Scott’s point was accurate, and his umbrage understandable. After clamoring for law enforcement reform, Democrats used the filibuster to prevent a vote on Scott’s criminal justice bill. Republicans concluded that Democratic Party leaders preferred a campaign issue to a solution. But it should also be noted that Tim Scott has a short memory. In 2015, a cabal of Senate conservatives carried water for restive House Republicans who floated the idea of doing away with the Senate filibuster.

Scott, recently arrived in the upper chamber from the House, was among them. “I’m actually pretty bullish on changing all the rules as I know them, quite frankly,” he said then. “Nominations, everything — I’m open to anything that makes this body actually functioning.”

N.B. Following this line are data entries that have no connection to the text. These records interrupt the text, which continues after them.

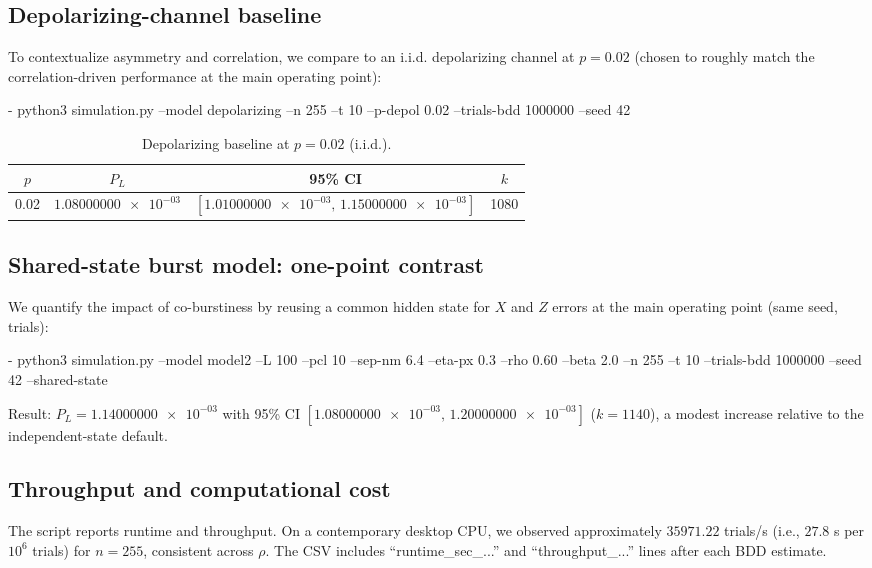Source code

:\documentclass[conference]{IEEEtran}
\newcommand{\nexact}[1]{\num[round-mode=off]{#1}}
\newcommand{\simL}{100}
\newcommand{\simpcl}{10}
\newcommand{\simsep}{6.4}
\newcommand{\simeta}{0.3}
\newcommand{\simn}{255}
\newcommand{\simt}{10}
\newcommand{\simtrials}{1000000}
\newcommand{\simseed}{42}
\newcommand{\simrhoB}{0.60}
\newcommand{\simDepolP}{0.02}
\newcommand{\simDepolPL}{1.08000000e-03}
\newcommand{\simDepolPLlo}{1.01000000e-03}
\newcommand{\simDepolPLhi}{1.15000000e-03}
\newcommand{\simDepolk}{1080}
\newcommand{\simSharedPL}{1.14000000e-03}
\newcommand{\simSharedPLlo}{1.08000000e-03}
\newcommand{\simSharedPLhi}{1.20000000e-03}
\newcommand{\simSharedk}{1140}
\newcommand{\simThroughput}{35971.22}
\newcommand{\simRuntime}{27.8}
\begin{document}
\subsection{Depolarizing-channel baseline}
To contextualize asymmetry and correlation, we compare to an i.i.d. depolarizing channel at \(p=\simDepolP\) (chosen to roughly match the correlation-driven performance at the main operating point):

- python3 simulation.py --model depolarizing --n \simn{} --t \simt{} --p-depol \simDepolP{} --trials-bdd \simtrials{} --seed \simseed

\begin{table}[t!]
\small
\centering
\caption{Depolarizing baseline at \(p=\simDepolP\) (i.i.d.).}
\label{tab:depol}
\begin{adjustbox}{width=\linewidth}
\begin{tabular}{cccc}
\toprule
\(p\) & \(P_L\) & 95\% CI & \(k\) \\
\midrule
\simDepolP & \(\nexact{\simDepolPL}\) & \([\nexact{\simDepolPLlo},\,\nexact{\simDepolPLhi}]\) & \simDepolk \\
\bottomrule
\end{tabular}
\end{adjustbox}
\end{table}

\subsection{Shared-state burst model: one-point contrast}\label{sec:shared}
We quantify the impact of co-burstiness by reusing a common hidden state for \(X\) and \(Z\) errors at the main operating point (same seed, trials):

- python3 simulation.py --model model2 --L \simL{} --pcl \simpcl{} --sep-nm \simsep{} --eta-px \simeta{} --rho \simrhoB{} --beta 2.0 --n \simn{} --t \simt{} --trials-bdd \simtrials{} --seed \simseed{} --shared-state

Result: \(P_L=\nexact{\simSharedPL}\) with 95\% CI \([\nexact{\simSharedPLlo},\,\nexact{\simSharedPLhi}]\) (\(k=\simSharedk\)), a modest increase relative to the independent-state default.

\subsection{Throughput and computational cost}
The script reports runtime and throughput. On a contemporary desktop CPU, we observed approximately \(\simThroughput\) trials/s (i.e., \(\simRuntime\) s per \(10^6\) trials) for \(n=\simn\), consistent across \(\rho\). The CSV includes “runtime\_sec\_...” and “throughput\_...” lines after each BDD estimate.
\end{document}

Mitch McConnell and the GOP old guard successfully fought back that 2015 rebellion from their right flank. The difference today is that the Democrats’ Senate leadership isn’t resisting progressive purists in their ranks. Notwithstanding years of unambiguous support for the filibuster, Schumer is leading the charge against it — and bringing almost all his members with him.

Relic of the Past

Thanks to Frank Capra and Jimmy Stewart, the filibuster once enjoyed a cherished place in Americans’ popular imagination. In his 1939 movie classic, “Mr. Smith Goes to Washington,” director Capra — with Stewart in the title role — employed a heroic filibuster to resist corrupt cronyism. Stewart’s “Jefferson Smith” was so compelling that generations of political consultants fantasized about putting a version of him in the White House. (In the 1980s, one of those political consultants, Jimmy Carter pollster Patrick Caddell, envisioned a young Joe Biden as a possible stand-in for Jefferson Smith. Caddell, who died in 2019, eventually soured on the national Democratic Party, but never gave up on his dream.) But Frank Capra’s creation was a myth, as Biden himself acknowledged puckishly in 1984 when he quipped to the New Republic, “God, I wish I knew Senator Smith. He’s a helluva guy.”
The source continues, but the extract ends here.